0

Could someone please explain to me why exactly linear regression is considered ill-posed?

Susan
  • 3
  • 3
    This post is somewhat ill-posed. For instance, it would be better with some context. Where have you heard someone claim that linear regression is ill-posed? In what setting? – Arthur Nov 02 '20 at 12:54

1 Answers1

0

According to Wikipedia, a problem is well-posed if:

  1. a solution exists,
  2. the solution is unique,
  3. the solution's behaviour changes continuously with the initial conditions.

Now suppose that you have a dataset $(X, y)$ consisting of samples $(x_i, y_i)_{i = 1}^m$, with $x_i \in \mathbb{R}^n$, $y_i \in \mathbb{R}$. I suppose that you think of linear regression as of the following problem for weights $w$ of the regression: $X w = y$ (or something similar depending on how do you stack samples in the matrix).

This problem is ill-posed because of the following reasons:

  • the solution is not unique if you have too few samples, namely $m < n$ (for example, there are infinitely many straight lines going through a given point in $\mathbb{R}^2$);
  • the solution may not exist if you have too many samples, namely $m > n$ (for example, there are not straight lines going through three given points in $\mathbb{R}^2$);
  • finally, there is multicollinearity issue which contradicts the last necessary condition of weight estimates being continuous in observations.

However, the problem can be adapted to fix these properties.

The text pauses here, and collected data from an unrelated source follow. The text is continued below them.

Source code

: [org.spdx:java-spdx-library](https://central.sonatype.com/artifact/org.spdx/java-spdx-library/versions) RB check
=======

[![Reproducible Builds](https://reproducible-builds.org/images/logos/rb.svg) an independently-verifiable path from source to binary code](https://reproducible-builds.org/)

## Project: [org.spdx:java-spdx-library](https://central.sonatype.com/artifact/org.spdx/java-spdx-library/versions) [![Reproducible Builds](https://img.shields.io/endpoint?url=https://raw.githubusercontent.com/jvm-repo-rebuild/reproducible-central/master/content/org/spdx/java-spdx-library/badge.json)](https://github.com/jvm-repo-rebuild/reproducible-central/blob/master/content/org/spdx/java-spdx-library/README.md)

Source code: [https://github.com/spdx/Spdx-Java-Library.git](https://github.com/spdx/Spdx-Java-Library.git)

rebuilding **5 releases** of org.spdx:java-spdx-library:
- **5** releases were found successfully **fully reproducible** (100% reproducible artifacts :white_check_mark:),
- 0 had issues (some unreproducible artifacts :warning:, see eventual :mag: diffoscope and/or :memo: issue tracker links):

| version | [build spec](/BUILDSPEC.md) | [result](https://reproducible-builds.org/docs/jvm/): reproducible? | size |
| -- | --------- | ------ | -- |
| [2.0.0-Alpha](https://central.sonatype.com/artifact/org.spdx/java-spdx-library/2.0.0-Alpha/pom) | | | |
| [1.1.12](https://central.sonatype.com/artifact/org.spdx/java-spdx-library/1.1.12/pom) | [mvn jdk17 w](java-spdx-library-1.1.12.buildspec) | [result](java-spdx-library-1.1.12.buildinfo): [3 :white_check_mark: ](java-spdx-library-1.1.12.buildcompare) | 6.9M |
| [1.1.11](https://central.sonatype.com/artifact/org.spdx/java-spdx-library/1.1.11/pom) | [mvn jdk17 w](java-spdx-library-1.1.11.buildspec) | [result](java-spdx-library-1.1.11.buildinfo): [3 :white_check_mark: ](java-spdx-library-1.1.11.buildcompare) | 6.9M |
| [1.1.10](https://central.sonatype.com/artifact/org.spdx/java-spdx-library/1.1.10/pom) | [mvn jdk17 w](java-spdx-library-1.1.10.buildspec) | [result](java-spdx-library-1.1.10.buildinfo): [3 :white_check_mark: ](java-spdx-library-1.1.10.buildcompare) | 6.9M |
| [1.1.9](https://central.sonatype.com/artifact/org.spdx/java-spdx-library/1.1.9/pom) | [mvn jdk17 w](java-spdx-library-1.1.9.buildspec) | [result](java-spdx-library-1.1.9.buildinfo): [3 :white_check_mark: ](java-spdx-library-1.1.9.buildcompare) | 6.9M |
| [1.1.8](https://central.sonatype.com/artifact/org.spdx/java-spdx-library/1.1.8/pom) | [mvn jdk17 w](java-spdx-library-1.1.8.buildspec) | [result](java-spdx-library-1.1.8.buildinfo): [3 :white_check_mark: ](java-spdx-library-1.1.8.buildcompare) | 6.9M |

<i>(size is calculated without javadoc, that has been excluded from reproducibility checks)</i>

Modifying the problem to $\|Xw - y\|_2^2 \to \min$ allows obtaining a pseudo-solution when there is no exact solution (the problem is still ill-posed because there may be many solutions).

You can also add Tikhonov regularization (a.k.a. ridge in the setting of regression) to get $\|Xw-y\|_2^2 + \lambda \|w\|_2^2 \to \min$ which allows selecting one solution if there are many solutions of the original problem.